### Aim of the task
Count the lines of data below that include "projects". Provide only the number.

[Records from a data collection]
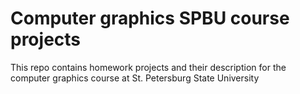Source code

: # Computer graphics SPBU course projects

This repo contains homework projects and their description for the computer graphics course at St. Petersburg State University

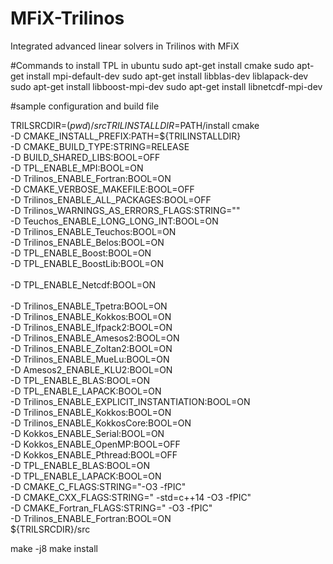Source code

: # MFiX-Trilinos
Integrated advanced linear solvers in Trilinos with MFiX 

#Commands to install TPL in ubuntu 
sudo apt-get install cmake 
sudo apt-get install mpi-default-dev
sudo apt-get install libblas-dev liblapack-dev
sudo apt-get install libboost-mpi-dev
sudo apt-get install libnetcdf-mpi-dev


#sample configuration and build file 

TRILSRCDIR=$(pwd)/src
TRILINSTALLDIR=$PATH/install
cmake \
 -D CMAKE_INSTALL_PREFIX:PATH=${TRILINSTALLDIR} \
 -D CMAKE_BUILD_TYPE:STRING=RELEASE \
 -D BUILD_SHARED_LIBS:BOOL=OFF \
 -D TPL_ENABLE_MPI:BOOL=ON \
 -D Trilinos_ENABLE_Fortran:BOOL=ON \
 -D CMAKE_VERBOSE_MAKEFILE:BOOL=OFF \
 -D Trilinos_ENABLE_ALL_PACKAGES:BOOL=OFF \
 -D Trilinos_WARNINGS_AS_ERRORS_FLAGS:STRING="" \
 -D Teuchos_ENABLE_LONG_LONG_INT:BOOL=ON \
 -D Trilinos_ENABLE_Teuchos:BOOL=ON \
 -D Trilinos_ENABLE_Belos:BOOL=ON \
 -D TPL_ENABLE_Boost:BOOL=ON \
 -D TPL_ENABLE_BoostLib:BOOL=ON \
\
 -D TPL_ENABLE_Netcdf:BOOL=ON \
\
 -D Trilinos_ENABLE_Tpetra:BOOL=ON \
 -D Trilinos_ENABLE_Kokkos:BOOL=ON \
 -D Trilinos_ENABLE_Ifpack2:BOOL=ON \
 -D Trilinos_ENABLE_Amesos2:BOOL=ON \
 -D Trilinos_ENABLE_Zoltan2:BOOL=ON \
 -D Trilinos_ENABLE_MueLu:BOOL=ON \
 -D Amesos2_ENABLE_KLU2:BOOL=ON \
  -D TPL_ENABLE_BLAS:BOOL=ON \
  -D TPL_ENABLE_LAPACK:BOOL=ON \
 -D Trilinos_ENABLE_EXPLICIT_INSTANTIATION:BOOL=ON \
 -D Trilinos_ENABLE_Kokkos:BOOL=ON \
 -D Trilinos_ENABLE_KokkosCore:BOOL=ON \
 -D Kokkos_ENABLE_Serial:BOOL=ON \
 -D Kokkos_ENABLE_OpenMP:BOOL=OFF \
 -D Kokkos_ENABLE_Pthread:BOOL=OFF \
  -D TPL_ENABLE_BLAS:BOOL=ON \
  -D TPL_ENABLE_LAPACK:BOOL=ON \
  -D CMAKE_C_FLAGS:STRING="-O3 -fPIC" \
  -D CMAKE_CXX_FLAGS:STRING=" -std=c++14 -O3 -fPIC" \
  -D CMAKE_Fortran_FLAGS:STRING=" -O3 -fPIC" \
   -D Trilinos_ENABLE_Fortran:BOOL=ON \
${TRILSRCDIR}/src

make -j8
make install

### Response
2